:: SOURCE MATERIAL
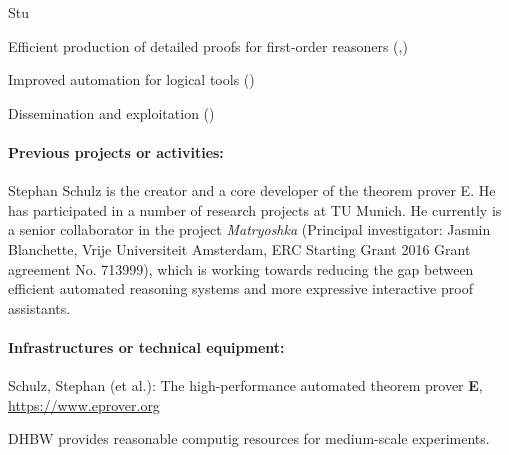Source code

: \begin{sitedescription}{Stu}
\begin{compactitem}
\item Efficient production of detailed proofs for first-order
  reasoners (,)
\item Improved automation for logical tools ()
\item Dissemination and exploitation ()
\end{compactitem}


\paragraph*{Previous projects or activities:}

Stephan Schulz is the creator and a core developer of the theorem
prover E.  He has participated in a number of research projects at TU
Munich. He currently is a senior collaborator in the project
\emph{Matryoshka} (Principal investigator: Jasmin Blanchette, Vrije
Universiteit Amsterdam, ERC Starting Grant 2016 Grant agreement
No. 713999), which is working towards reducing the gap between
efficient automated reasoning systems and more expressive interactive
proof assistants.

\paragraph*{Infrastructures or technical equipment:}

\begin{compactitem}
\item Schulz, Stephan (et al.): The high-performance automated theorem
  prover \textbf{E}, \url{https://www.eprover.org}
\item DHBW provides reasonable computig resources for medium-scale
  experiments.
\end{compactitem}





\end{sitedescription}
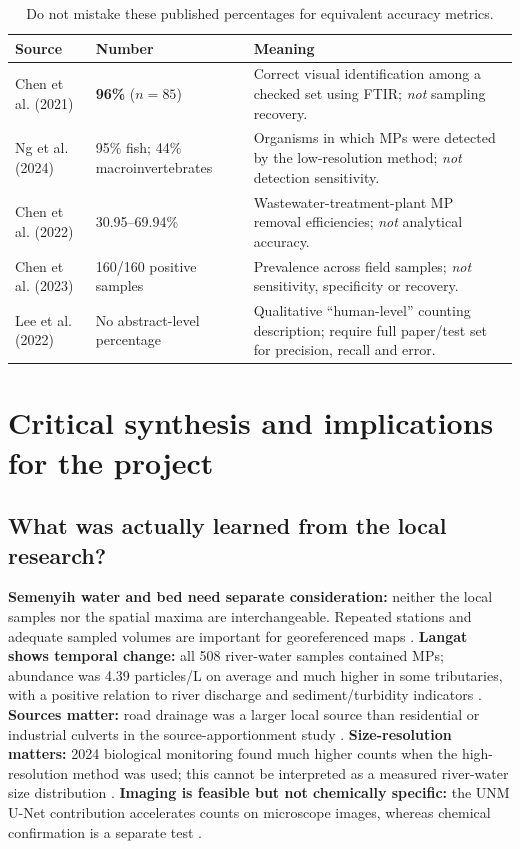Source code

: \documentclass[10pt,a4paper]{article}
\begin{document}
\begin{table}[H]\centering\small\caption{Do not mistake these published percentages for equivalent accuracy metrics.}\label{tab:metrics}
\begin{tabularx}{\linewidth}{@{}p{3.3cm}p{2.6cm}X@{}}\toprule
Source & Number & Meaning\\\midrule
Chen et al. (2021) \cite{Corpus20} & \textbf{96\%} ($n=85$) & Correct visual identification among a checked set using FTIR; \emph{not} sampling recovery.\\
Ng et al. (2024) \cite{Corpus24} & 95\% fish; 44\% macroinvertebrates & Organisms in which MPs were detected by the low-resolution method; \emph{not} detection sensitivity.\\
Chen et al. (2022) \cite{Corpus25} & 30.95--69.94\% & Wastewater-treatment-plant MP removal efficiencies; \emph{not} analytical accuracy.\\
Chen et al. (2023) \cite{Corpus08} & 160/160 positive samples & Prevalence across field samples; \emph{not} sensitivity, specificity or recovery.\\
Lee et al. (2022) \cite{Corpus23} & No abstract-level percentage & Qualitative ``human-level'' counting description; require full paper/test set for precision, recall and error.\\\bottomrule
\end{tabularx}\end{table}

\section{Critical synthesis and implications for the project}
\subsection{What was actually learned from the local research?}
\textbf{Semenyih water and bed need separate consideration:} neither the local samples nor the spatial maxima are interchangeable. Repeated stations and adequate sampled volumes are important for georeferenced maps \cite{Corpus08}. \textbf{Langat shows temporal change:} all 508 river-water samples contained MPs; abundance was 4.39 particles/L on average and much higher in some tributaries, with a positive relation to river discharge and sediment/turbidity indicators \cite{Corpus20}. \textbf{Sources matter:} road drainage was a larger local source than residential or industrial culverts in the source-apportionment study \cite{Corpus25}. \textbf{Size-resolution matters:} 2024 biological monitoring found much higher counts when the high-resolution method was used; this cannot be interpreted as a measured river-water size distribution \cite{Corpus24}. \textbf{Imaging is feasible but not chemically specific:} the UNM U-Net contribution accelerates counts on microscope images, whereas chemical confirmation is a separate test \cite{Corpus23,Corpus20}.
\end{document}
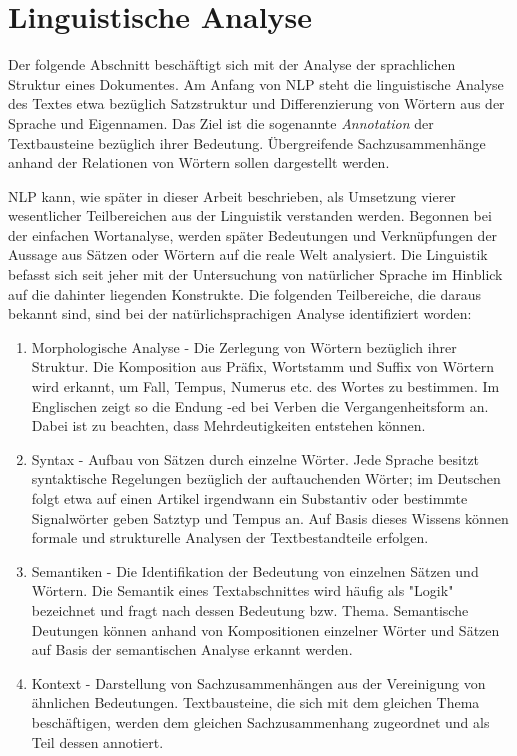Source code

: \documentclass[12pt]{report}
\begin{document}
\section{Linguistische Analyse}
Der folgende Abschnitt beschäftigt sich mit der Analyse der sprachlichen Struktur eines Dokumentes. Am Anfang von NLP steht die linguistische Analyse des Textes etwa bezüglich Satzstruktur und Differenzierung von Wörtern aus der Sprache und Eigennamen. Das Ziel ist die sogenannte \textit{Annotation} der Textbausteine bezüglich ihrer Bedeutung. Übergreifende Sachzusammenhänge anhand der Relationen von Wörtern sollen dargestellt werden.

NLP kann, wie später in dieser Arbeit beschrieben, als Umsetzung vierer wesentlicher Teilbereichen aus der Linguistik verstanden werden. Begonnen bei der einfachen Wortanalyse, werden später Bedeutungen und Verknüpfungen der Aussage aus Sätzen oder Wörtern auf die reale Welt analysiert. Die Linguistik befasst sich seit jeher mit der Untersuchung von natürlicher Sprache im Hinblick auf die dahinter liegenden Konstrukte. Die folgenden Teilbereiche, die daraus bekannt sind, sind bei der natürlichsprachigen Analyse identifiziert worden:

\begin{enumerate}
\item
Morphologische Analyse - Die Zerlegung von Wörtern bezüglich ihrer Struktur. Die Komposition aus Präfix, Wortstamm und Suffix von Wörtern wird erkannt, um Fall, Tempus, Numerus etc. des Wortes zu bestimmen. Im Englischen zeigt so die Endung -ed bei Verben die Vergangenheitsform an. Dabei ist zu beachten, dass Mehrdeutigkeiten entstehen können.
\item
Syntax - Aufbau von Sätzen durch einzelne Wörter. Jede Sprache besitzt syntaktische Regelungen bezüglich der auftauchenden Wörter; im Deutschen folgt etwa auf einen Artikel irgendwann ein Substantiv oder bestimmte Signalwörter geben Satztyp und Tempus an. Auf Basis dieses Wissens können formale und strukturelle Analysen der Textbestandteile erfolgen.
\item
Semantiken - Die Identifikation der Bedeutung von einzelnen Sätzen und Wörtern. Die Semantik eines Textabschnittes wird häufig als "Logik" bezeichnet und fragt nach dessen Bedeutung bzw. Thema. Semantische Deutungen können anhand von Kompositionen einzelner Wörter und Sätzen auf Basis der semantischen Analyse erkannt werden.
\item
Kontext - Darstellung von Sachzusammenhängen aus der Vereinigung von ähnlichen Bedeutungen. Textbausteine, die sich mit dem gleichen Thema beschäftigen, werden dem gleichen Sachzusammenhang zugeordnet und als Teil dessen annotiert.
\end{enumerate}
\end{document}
::::
▶ **YOUR INSTRUCTIONS**
Print the data exactly as written, dropping any images it holds.

▶ **RESPONSE**
Source code

: \begin{sitedescription}{Stu}
\begin{compactitem}
\item Efficient production of detailed proofs for first-order
  reasoners (,)
\item Improved automation for logical tools ()
\item Dissemination and exploitation ()
\end{compactitem}


\paragraph*{Previous projects or activities:}

Stephan Schulz is the creator and a core developer of the theorem
prover E.  He has participated in a number of research projects at TU
Munich. He currently is a senior collaborator in the project
\emph{Matryoshka} (Principal investigator: Jasmin Blanchette, Vrije
Universiteit Amsterdam, ERC Starting Grant 2016 Grant agreement
No. 713999), which is working towards reducing the gap between
efficient automated reasoning systems and more expressive interactive
proof assistants.

\paragraph*{Infrastructures or technical equipment:}

\begin{compactitem}
\item Schulz, Stephan (et al.): The high-performance automated theorem
  prover \textbf{E}, \url{https://www.eprover.org}
\item DHBW provides reasonable computig resources for medium-scale
  experiments.
\end{compactitem}





\end{sitedescription}
Source code

: \documentclass[10pt,a4paper]{article}
\begin{document}
\begin{table}[H]\centering\small\caption{Do not mistake these published percentages for equivalent accuracy metrics.}\label{tab:metrics}
\begin{tabularx}{\linewidth}{@{}p{3.3cm}p{2.6cm}X@{}}\toprule
Source & Number & Meaning\\\midrule
Chen et al. (2021) \cite{Corpus20} & \textbf{96\%} ($n=85$) & Correct visual identification among a checked set using FTIR; \emph{not} sampling recovery.\\
Ng et al. (2024) \cite{Corpus24} & 95\% fish; 44\% macroinvertebrates & Organisms in which MPs were detected by the low-resolution method; \emph{not} detection sensitivity.\\
Chen et al. (2022) \cite{Corpus25} & 30.95--69.94\% & Wastewater-treatment-plant MP removal efficiencies; \emph{not} analytical accuracy.\\
Chen et al. (2023) \cite{Corpus08} & 160/160 positive samples & Prevalence across field samples; \emph{not} sensitivity, specificity or recovery.\\
Lee et al. (2022) \cite{Corpus23} & No abstract-level percentage & Qualitative ``human-level'' counting description; require full paper/test set for precision, recall and error.\\\bottomrule
\end{tabularx}\end{table}

\section{Critical synthesis and implications for the project}
\subsection{What was actually learned from the local research?}
\textbf{Semenyih water and bed need separate consideration:} neither the local samples nor the spatial maxima are interchangeable. Repeated stations and adequate sampled volumes are important for georeferenced maps \cite{Corpus08}. \textbf{Langat shows temporal change:} all 508 river-water samples contained MPs; abundance was 4.39 particles/L on average and much higher in some tributaries, with a positive relation to river discharge and sediment/turbidity indicators \cite{Corpus20}. \textbf{Sources matter:} road drainage was a larger local source than residential or industrial culverts in the source-apportionment study \cite{Corpus25}. \textbf{Size-resolution matters:} 2024 biological monitoring found much higher counts when the high-resolution method was used; this cannot be interpreted as a measured river-water size distribution \cite{Corpus24}. \textbf{Imaging is feasible but not chemically specific:} the UNM U-Net contribution accelerates counts on microscope images, whereas chemical confirmation is a separate test \cite{Corpus23,Corpus20}.
\end{document}
Source code

: \documentclass[12pt]{report}
\begin{document}
\section{Linguistische Analyse}
Der folgende Abschnitt beschäftigt sich mit der Analyse der sprachlichen Struktur eines Dokumentes. Am Anfang von NLP steht die linguistische Analyse des Textes etwa bezüglich Satzstruktur und Differenzierung von Wörtern aus der Sprache und Eigennamen. Das Ziel ist die sogenannte \textit{Annotation} der Textbausteine bezüglich ihrer Bedeutung. Übergreifende Sachzusammenhänge anhand der Relationen von Wörtern sollen dargestellt werden.

NLP kann, wie später in dieser Arbeit beschrieben, als Umsetzung vierer wesentlicher Teilbereichen aus der Linguistik verstanden werden. Begonnen bei der einfachen Wortanalyse, werden später Bedeutungen und Verknüpfungen der Aussage aus Sätzen oder Wörtern auf die reale Welt analysiert. Die Linguistik befasst sich seit jeher mit der Untersuchung von natürlicher Sprache im Hinblick auf die dahinter liegenden Konstrukte. Die folgenden Teilbereiche, die daraus bekannt sind, sind bei der natürlichsprachigen Analyse identifiziert worden:

\begin{enumerate}
\item
Morphologische Analyse - Die Zerlegung von Wörtern bezüglich ihrer Struktur. Die Komposition aus Präfix, Wortstamm und Suffix von Wörtern wird erkannt, um Fall, Tempus, Numerus etc. des Wortes zu bestimmen. Im Englischen zeigt so die Endung -ed bei Verben die Vergangenheitsform an. Dabei ist zu beachten, dass Mehrdeutigkeiten entstehen können.
\item
Syntax - Aufbau von Sätzen durch einzelne Wörter. Jede Sprache besitzt syntaktische Regelungen bezüglich der auftauchenden Wörter; im Deutschen folgt etwa auf einen Artikel irgendwann ein Substantiv oder bestimmte Signalwörter geben Satztyp und Tempus an. Auf Basis dieses Wissens können formale und strukturelle Analysen der Textbestandteile erfolgen.
\item
Semantiken - Die Identifikation der Bedeutung von einzelnen Sätzen und Wörtern. Die Semantik eines Textabschnittes wird häufig als "Logik" bezeichnet und fragt nach dessen Bedeutung bzw. Thema. Semantische Deutungen können anhand von Kompositionen einzelner Wörter und Sätzen auf Basis der semantischen Analyse erkannt werden.
\item
Kontext - Darstellung von Sachzusammenhängen aus der Vereinigung von ähnlichen Bedeutungen. Textbausteine, die sich mit dem gleichen Thema beschäftigen, werden dem gleichen Sachzusammenhang zugeordnet und als Teil dessen annotiert.
\end{enumerate}
\end{document}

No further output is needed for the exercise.